Over at The Register Shaun Nichols has a cheeky take on what happened to Amazon S3 last week:
Amazon has provided the postmortem for Tuesday's AWS S3 meltdown, shedding light on what caused one of its largest cloud facilities to bring a chunk of the web down.
In a note today to customers, the tech giant said the storage system was knocked offline by a staffer trying to address a problem with its billing system. Essentially, someone mistyped a command within a production environment while debugging a performance gremlin.

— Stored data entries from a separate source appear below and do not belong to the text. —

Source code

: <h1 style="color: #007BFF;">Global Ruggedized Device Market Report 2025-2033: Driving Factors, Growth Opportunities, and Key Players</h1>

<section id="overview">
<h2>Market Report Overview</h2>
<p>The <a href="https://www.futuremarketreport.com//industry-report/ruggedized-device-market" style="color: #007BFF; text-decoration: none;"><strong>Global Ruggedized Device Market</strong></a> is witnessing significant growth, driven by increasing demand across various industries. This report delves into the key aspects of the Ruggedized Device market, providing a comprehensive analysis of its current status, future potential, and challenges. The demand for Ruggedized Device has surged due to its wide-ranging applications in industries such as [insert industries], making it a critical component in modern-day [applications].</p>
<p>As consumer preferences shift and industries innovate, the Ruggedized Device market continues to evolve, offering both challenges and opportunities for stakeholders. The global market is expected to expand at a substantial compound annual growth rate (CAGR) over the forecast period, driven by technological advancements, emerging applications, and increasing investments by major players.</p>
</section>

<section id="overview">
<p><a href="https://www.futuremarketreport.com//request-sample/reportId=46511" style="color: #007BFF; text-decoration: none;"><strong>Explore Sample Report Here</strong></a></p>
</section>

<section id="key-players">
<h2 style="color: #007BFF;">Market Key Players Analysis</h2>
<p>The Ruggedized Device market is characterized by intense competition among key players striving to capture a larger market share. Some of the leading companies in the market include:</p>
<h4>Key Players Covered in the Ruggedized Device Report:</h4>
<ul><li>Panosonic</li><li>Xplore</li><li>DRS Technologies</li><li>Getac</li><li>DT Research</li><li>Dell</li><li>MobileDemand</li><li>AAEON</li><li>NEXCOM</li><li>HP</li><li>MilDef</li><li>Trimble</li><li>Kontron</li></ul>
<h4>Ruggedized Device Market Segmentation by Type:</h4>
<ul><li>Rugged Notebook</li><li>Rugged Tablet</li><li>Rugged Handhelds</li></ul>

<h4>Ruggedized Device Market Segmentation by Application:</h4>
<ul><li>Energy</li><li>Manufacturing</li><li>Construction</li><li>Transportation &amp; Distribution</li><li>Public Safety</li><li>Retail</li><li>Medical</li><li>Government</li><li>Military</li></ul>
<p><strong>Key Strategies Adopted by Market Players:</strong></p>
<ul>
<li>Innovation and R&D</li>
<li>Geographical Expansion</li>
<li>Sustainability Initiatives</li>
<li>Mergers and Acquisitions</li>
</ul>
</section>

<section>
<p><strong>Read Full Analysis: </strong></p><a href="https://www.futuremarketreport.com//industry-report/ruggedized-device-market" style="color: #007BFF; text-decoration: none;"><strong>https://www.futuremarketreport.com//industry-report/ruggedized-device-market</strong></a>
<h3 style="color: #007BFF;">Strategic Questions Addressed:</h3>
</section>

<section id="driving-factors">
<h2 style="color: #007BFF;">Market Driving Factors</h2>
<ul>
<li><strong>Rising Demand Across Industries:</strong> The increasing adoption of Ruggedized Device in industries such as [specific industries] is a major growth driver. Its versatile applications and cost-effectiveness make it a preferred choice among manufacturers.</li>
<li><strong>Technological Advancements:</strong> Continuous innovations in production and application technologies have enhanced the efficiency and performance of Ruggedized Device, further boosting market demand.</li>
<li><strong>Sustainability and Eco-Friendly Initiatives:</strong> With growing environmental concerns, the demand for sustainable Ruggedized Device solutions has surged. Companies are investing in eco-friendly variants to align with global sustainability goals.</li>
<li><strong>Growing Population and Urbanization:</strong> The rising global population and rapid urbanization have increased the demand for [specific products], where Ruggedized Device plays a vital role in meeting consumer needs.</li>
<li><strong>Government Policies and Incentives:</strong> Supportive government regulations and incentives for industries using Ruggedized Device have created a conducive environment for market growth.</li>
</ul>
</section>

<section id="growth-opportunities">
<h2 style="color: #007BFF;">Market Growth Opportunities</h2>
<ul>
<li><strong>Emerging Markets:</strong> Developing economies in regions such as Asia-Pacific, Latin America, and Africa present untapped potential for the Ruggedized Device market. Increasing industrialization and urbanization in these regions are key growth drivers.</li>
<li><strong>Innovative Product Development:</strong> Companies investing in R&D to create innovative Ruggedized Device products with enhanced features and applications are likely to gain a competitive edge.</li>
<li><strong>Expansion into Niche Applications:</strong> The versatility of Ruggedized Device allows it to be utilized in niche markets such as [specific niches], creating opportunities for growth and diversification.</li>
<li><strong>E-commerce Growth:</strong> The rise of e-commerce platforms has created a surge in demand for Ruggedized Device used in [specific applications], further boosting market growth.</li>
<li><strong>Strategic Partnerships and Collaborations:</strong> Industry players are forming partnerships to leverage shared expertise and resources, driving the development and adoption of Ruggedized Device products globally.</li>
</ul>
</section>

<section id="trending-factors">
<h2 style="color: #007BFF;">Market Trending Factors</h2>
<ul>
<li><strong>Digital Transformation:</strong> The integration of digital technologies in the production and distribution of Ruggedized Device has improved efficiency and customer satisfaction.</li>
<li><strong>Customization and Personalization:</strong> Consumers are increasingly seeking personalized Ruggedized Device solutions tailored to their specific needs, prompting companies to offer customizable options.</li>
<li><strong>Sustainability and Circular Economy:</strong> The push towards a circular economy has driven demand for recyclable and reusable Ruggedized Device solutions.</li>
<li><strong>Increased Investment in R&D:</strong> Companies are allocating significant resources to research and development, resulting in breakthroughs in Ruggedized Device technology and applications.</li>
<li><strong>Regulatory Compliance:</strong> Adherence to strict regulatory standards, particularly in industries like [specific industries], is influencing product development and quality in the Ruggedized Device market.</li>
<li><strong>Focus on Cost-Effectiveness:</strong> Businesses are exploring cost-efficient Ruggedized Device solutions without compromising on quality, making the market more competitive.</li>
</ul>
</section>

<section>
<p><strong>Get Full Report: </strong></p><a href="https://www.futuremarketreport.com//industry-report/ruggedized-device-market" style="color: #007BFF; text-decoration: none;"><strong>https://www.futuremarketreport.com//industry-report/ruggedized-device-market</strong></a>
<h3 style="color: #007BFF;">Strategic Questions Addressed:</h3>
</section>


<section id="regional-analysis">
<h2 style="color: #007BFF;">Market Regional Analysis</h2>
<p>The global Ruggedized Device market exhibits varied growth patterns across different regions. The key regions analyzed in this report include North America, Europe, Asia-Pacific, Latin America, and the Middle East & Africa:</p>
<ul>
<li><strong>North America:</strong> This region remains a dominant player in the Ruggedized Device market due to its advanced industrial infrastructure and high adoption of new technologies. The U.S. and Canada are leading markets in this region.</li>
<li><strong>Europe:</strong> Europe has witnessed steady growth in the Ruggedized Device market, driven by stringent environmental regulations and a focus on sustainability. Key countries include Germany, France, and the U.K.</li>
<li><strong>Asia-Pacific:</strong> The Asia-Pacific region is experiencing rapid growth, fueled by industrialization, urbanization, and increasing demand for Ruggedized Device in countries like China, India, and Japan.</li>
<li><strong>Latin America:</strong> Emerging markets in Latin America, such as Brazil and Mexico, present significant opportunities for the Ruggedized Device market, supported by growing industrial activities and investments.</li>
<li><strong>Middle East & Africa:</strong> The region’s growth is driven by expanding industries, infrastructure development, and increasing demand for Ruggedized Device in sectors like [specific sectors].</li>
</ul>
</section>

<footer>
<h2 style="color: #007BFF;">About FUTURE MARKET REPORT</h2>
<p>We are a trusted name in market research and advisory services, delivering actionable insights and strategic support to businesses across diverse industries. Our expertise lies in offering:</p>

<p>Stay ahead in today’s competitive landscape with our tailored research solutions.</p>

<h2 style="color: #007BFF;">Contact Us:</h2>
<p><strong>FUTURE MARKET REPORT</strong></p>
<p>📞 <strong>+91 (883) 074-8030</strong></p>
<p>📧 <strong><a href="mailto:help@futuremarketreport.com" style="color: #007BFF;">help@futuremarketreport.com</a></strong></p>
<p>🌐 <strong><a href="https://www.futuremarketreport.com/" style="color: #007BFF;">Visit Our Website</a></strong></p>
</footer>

"The Amazon Simple Storage Service (S3) team was debugging an issue causing the S3 billing system to progress more slowly than expected. At 9:37AM PST, an authorized S3 team member using an established playbook executed a command which was intended to remove a small number of servers for one of the S3 subsystems that is used by the S3 billing process," the team wrote in its message.
"Unfortunately, one of the inputs to the command was entered incorrectly and a larger set of servers was removed than intended. The servers that were inadvertently removed supported two other S3 subsystems."
Those two subsystems handled the indexing for objects stored on S3 and the allocation of new storage instances. Without these two systems operating, Amazon said it was unable to handle any customer requests for S3 itself, or those from services like EC2 and Lambda functions connected to S3.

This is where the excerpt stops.